Après l’éviction de Delphine Batho, chacun se demandait quand Arnaud Montebourg allait sortir du rang. Ca y est c’est fait. Avec l’impression d’un coucou c’est moi pour tester son poids politique au sein du gouvernement et montrer qu’il peut parler sans être viré. Provocation ? Cohérence dans sa position sur les gaz de schiste ? Ayrault l’a recadré de Roumanie. Montebourg lui s’est défendu d’avoir rompu la « ligne gouvernementale ». C’était le feuilleton de la semaine.
Acte I : Montebourg dégaine à l’Assemblée
Manifestement, l’éviction de Delphine Batho n’a pas complètement eu d’effet. Ou alors pas sur tout le monde. A l’Assemblée nationale, au cours d’une audition mardi 9 juillet, le ministre du Redressement productif, Arnaud Montebourg propose un « petit approfondissement » aux députés sur le dossier politiquement explosif des gaz de schiste. Et ce quelques jours après le limogeage de Delphine Batho, la ministre de l’Ecologie et la crispation des écologistes, partenaires de la majorité qui font de l’exploitation des gaz de schiste un casus belli. Le ministre, au cours d’un exposé d’une vingtaine de minutes, a expliqué qu’« on arrivera avec la technologie dans très peu de temps au gaz de schiste écologique, où il n’y a pas de pollution ». Glissant au passage « pourquoi on ne pourrait pas convaincre les écologistes raisonnables ? Ils sont majoritairement raisonnables. Ils sont mêmes tous raisonnables ».
Pour le ministre, un tel scénario offrirait « peut-être la possibilité de sortir de l’impasse dans laquelle se trouve aujourd’hui notre équation énergétique ». Dès lors, dans de telles conditions, si une technique non polluante était mise au point, il faudrait, selon le ministre, ne pas fermer la porte à l’exploitation de ces gaz et à la confier à une « compagnie nationale publique » et non pas au privé comme aux Etats-Unis où l’industrie pétrolière en a la charge. Le ministre qui a indiqué qu’il s’exprimait sur ce point à titre strictement personnel et non au nom du gouvernement. Poursuivant sur son idée d’un plus pour la France, il a invité les députés à changer leur braquet sur ce sujet des gaz de schiste : « les parlementaires que vous êtes devraient s’intéresser aux conséquences économiques de l’exploitation des gaz de schistes ». Exemple imparable pour lui : les Etats Unis ont créé « un million d’emplois » grâce aux exploitations.

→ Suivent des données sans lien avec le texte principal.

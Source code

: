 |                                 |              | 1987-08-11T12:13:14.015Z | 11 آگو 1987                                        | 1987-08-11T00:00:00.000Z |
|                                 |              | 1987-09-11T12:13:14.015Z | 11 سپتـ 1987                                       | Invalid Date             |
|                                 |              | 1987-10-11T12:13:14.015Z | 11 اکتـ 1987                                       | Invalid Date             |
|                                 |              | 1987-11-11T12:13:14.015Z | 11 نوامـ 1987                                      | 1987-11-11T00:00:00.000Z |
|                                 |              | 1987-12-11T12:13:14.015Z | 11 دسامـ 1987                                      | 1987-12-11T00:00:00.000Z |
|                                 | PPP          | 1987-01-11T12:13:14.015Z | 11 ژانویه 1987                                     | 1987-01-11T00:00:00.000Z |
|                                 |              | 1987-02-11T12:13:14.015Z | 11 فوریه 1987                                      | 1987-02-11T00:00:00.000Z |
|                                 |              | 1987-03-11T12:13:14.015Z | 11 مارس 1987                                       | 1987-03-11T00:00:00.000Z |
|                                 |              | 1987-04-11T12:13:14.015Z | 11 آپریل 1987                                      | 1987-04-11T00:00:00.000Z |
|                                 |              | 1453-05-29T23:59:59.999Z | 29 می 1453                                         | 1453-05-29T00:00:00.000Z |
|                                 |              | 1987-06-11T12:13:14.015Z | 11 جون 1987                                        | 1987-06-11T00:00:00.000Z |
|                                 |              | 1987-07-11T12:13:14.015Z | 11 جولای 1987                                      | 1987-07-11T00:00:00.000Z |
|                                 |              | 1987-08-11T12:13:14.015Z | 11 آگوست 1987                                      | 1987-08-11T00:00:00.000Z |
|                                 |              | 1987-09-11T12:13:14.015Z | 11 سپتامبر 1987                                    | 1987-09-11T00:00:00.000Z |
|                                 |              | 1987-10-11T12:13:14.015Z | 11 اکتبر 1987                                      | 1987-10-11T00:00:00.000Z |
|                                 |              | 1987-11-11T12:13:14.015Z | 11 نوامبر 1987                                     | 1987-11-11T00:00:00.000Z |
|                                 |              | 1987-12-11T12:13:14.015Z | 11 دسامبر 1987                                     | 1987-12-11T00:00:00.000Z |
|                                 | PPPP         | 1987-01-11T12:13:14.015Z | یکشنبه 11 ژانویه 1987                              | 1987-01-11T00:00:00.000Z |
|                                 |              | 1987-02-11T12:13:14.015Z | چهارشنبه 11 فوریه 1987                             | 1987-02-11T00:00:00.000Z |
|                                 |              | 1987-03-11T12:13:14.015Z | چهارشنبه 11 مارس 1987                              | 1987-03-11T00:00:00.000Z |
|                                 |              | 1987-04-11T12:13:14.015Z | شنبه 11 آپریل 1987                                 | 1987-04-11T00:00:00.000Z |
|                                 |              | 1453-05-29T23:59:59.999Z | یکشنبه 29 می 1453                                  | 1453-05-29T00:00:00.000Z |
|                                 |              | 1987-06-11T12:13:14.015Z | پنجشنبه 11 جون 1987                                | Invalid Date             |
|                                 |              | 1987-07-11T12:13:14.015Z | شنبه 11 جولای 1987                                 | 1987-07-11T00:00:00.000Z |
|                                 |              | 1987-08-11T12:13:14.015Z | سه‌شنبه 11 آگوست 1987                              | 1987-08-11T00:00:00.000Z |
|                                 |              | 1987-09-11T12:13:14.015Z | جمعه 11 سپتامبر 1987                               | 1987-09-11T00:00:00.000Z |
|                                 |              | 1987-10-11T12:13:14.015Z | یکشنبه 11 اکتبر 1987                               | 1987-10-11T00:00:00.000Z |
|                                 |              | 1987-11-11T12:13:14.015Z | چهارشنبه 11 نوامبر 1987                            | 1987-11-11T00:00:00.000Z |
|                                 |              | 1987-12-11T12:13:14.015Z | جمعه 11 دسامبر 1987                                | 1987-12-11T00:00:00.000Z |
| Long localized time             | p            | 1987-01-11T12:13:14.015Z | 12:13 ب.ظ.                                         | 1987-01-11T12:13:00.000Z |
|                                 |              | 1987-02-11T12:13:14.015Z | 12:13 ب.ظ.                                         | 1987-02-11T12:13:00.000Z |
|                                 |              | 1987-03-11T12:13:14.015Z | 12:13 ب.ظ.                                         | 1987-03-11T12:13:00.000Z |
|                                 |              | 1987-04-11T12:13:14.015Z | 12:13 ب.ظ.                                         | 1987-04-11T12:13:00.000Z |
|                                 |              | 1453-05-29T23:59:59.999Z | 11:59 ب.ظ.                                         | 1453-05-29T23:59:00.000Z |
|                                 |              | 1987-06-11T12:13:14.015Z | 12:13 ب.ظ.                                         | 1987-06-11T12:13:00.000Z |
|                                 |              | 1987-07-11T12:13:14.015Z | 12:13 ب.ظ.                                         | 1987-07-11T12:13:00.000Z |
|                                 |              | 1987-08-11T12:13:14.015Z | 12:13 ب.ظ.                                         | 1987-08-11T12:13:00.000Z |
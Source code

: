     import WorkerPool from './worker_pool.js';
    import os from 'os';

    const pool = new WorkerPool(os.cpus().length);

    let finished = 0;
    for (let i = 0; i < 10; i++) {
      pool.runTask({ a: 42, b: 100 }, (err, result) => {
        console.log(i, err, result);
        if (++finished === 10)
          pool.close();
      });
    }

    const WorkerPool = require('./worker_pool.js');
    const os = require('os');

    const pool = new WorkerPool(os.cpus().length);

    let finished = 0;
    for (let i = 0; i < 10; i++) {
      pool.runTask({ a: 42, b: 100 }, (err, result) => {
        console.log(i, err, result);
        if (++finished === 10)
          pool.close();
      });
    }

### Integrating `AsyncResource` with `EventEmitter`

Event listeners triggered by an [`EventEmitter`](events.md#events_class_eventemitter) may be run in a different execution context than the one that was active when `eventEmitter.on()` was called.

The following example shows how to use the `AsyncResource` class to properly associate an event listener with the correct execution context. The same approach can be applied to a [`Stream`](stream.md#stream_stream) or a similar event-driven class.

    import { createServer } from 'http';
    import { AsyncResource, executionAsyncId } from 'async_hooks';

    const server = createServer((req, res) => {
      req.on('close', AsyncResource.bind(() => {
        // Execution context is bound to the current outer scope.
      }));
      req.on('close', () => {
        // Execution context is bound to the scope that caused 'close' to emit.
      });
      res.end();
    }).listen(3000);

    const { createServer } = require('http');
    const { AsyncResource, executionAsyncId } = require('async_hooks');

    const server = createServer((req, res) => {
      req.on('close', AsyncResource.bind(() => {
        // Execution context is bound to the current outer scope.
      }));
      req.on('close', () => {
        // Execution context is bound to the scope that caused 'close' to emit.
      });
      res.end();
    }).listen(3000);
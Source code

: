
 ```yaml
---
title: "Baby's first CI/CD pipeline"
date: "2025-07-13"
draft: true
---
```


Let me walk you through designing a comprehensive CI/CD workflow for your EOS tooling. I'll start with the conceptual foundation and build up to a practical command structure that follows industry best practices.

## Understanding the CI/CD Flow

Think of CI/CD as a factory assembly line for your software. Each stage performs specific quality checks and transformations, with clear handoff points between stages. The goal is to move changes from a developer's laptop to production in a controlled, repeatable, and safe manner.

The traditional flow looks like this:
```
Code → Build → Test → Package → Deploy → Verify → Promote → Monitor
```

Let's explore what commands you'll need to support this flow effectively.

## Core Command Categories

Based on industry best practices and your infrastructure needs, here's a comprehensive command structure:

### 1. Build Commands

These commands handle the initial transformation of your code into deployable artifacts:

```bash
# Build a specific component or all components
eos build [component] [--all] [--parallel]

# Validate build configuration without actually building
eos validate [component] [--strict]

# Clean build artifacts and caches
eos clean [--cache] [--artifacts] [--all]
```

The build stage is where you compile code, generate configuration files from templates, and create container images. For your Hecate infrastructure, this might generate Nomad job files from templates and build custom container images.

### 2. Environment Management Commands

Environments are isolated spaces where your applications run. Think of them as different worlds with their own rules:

Acte II : Le ministre de l’Ecologie voit rouge
Philippe Martin a décidé de ne pas se laisser manger son champ d’action. Le gaz de schiste, c’est lui. La transition écologique et l’énergie, c’est toujours lui. « Ma feuille de route, celle que m’a fixée le président de la République est de conduire la transition écologique et énergétique afin, notamment, de réduire la dépendance de la France aux énergies fossiles », a-t-il écrit dans une déclaration transmise à l’AFP. Une façon de dire en très politiquement correcte à son collègue de Bercy : bas les pattes, c’est mon dossier. Avec quelle légitimité ? Celle du Premier ministre et du Président de la République, insiste-t-il. « Ma position n’est pas personnelle, c’est celle du gouvernement ». En gros, le franc-tireur, ça va. Et de marteler : « La qu’estion d’une exploitation écologique des gaz de schiste ne se pose pas ». « Ce n’est pas une technique propre ». La déclaration elle a le mérite d’être propre et claire.
Acte III : Les écolos s’étouffent
Les écologistes ont eu du mal à digérer l’éloge de l’exploitation des gaz de schistes à laquelle s’est livré le ministre du Redressement productif. Jean-Vincent Placé, le président du groupe écologiste au Sénat, a jugé que Montebourg était « nuisible » pour l’écologie et pour le gouvernement. « Montebourg sait que ce n’est pas la position du gouvernement, sait que c’e n’est pas la position du président de la République (…) et il en rajoute une couche ! », a-t-il commenté une possible « provocation ». Quant au député européen Yannick Jadot, issu d’Europe Ecologie les Verts, il a qualifié Montebourg de « franc-tireur ». On rappelle pour ceux qui l’auraient oublié qu’ils appartiennent tous à la même majorité…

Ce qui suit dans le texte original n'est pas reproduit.